What the task requires
Gather all lines in the records below that include the word "most".

Top of Data listing

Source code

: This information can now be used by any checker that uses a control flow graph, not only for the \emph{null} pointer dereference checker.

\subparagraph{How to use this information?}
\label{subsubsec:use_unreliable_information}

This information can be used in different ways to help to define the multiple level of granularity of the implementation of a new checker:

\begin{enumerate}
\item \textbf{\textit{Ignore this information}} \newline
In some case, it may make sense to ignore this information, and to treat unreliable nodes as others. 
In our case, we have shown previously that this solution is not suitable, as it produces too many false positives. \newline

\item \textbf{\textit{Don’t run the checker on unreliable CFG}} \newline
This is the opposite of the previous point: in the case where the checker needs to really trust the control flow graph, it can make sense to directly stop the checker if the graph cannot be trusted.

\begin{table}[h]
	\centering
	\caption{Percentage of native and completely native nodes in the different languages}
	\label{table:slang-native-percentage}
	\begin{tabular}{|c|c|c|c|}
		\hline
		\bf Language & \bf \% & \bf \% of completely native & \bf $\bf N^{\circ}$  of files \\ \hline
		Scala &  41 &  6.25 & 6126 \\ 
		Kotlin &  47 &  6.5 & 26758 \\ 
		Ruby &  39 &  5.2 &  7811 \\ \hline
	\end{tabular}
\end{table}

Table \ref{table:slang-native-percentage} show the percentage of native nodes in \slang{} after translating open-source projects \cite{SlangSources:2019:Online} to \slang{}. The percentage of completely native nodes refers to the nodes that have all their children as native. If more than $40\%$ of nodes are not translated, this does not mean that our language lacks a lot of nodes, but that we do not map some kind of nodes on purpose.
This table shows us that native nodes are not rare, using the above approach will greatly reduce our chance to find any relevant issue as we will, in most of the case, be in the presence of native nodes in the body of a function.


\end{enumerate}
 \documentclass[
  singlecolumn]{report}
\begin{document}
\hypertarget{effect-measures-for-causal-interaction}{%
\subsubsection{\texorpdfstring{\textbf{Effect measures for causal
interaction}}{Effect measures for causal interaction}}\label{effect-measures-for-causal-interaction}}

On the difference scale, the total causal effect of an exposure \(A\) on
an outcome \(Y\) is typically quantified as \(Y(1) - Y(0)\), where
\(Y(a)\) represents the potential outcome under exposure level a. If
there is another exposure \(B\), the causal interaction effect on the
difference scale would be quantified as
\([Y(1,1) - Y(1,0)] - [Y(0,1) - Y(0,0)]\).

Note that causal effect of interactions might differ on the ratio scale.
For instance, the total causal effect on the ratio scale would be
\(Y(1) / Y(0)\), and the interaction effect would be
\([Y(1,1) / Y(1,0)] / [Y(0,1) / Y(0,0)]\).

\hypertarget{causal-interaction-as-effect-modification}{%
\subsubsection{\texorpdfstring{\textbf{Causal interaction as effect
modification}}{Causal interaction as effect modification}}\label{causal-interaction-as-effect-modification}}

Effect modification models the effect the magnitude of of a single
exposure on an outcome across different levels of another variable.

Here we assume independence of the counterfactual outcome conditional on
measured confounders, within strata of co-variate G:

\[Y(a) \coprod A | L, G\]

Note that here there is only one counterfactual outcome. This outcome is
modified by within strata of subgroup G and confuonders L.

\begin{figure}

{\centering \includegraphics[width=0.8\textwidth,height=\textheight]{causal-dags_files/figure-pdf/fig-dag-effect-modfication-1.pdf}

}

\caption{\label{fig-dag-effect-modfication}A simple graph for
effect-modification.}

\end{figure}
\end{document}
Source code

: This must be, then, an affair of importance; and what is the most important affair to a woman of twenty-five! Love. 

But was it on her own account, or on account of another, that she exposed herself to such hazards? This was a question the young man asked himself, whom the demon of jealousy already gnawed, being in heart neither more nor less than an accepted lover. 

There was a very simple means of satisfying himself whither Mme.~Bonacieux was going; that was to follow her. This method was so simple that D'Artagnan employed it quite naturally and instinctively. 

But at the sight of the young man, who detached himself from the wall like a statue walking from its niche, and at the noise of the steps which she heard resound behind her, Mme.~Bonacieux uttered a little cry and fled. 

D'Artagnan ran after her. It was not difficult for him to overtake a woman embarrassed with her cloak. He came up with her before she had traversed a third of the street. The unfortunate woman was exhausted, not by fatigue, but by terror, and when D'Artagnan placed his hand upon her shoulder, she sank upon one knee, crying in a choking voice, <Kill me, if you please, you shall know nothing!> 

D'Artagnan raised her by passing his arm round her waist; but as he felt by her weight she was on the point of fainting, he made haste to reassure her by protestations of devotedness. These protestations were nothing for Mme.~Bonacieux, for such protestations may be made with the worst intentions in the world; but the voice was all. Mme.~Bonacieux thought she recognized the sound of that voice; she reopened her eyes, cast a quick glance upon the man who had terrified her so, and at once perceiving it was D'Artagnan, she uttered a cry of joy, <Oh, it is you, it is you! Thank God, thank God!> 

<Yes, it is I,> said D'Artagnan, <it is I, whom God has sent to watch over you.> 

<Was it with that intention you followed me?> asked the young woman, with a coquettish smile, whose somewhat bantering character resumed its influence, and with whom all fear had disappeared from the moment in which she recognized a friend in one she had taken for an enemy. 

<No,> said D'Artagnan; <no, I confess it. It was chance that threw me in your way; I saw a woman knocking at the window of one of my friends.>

Bottom of Data listing

Written answer
This table shows us that native nodes are not rare, using the above approach will greatly reduce our chance to find any relevant issue as we will, in most of the case, be in the presence of native nodes in the body of a function.
: This must be, then, an affair of importance; and what is the most important affair to a woman of twenty-five! Love. 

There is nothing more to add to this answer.